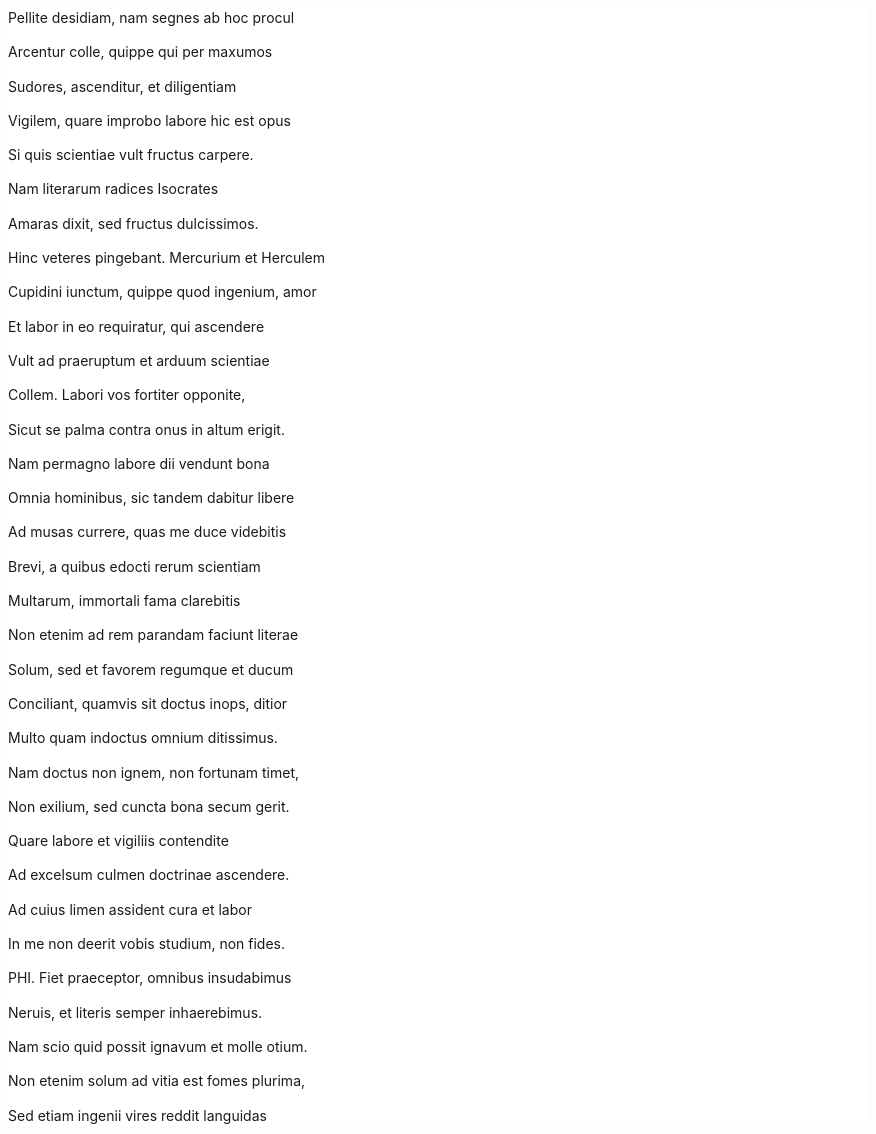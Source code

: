 Pellite desidiam, nam segnes ab hoc procul

Arcentur colle, quippe qui per maxumos

Sudores, ascenditur, et diligentiam

Vigilem, quare improbo labore hic est opus

Si quis scientiae vult fructus carpere.

Nam literarum radices Isocrates

Amaras dixit, sed fructus dulcissimos.

Hinc veteres pingebant. Mercurium et Herculem

Cupidini iunctum, quippe quod ingenium, amor

Et labor in eo requiratur, qui ascendere

Vult ad praeruptum et arduum scientiae

Collem. Labori vos fortiter opponite,

Sicut se palma contra onus in altum erigit.

Nam permagno labore dii vendunt bona

Omnia hominibus, sic tandem dabitur libere

Ad musas currere, quas me duce videbitis

Brevi, a quibus edocti rerum scientiam

Multarum, immortali fama clarebitis

Non etenim ad rem parandam faciunt literae

Solum, sed et favorem regumque et ducum

Conciliant, quamvis sit doctus inops, ditior

Multo quam indoctus omnium ditissimus.

Nam doctus non ignem, non fortunam timet,

Non exilium, sed cuncta bona secum gerit.

Quare labore et vigiliis contendite

Ad excelsum culmen doctrinae ascendere.

Ad cuius limen assident cura et labor

In me non deerit vobis studium, non fides.

PHI. Fiet praeceptor, omnibus insudabimus

Neruis, et literis semper inhaerebimus.

Nam scio quid possit ignavum et molle otium.

Non etenim solum ad vitia est fomes plurima,

Sed etiam ingenii vires reddit languidas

-- What you should do --
From the records above, extract exactly and only the lines that begin at the line with "Nam literarum radices Isocrates" and stop after the line with "Sicut se palma contra onus in altum erigit.".

-- Answer box --
Nam literarum radices Isocrates

Amaras dixit, sed fructus dulcissimos.

Hinc veteres pingebant. Mercurium et Herculem

Cupidini iunctum, quippe quod ingenium, amor

Et labor in eo requiratur, qui ascendere

Vult ad praeruptum et arduum scientiae

Collem. Labori vos fortiter opponite,

Sicut se palma contra onus in altum erigit.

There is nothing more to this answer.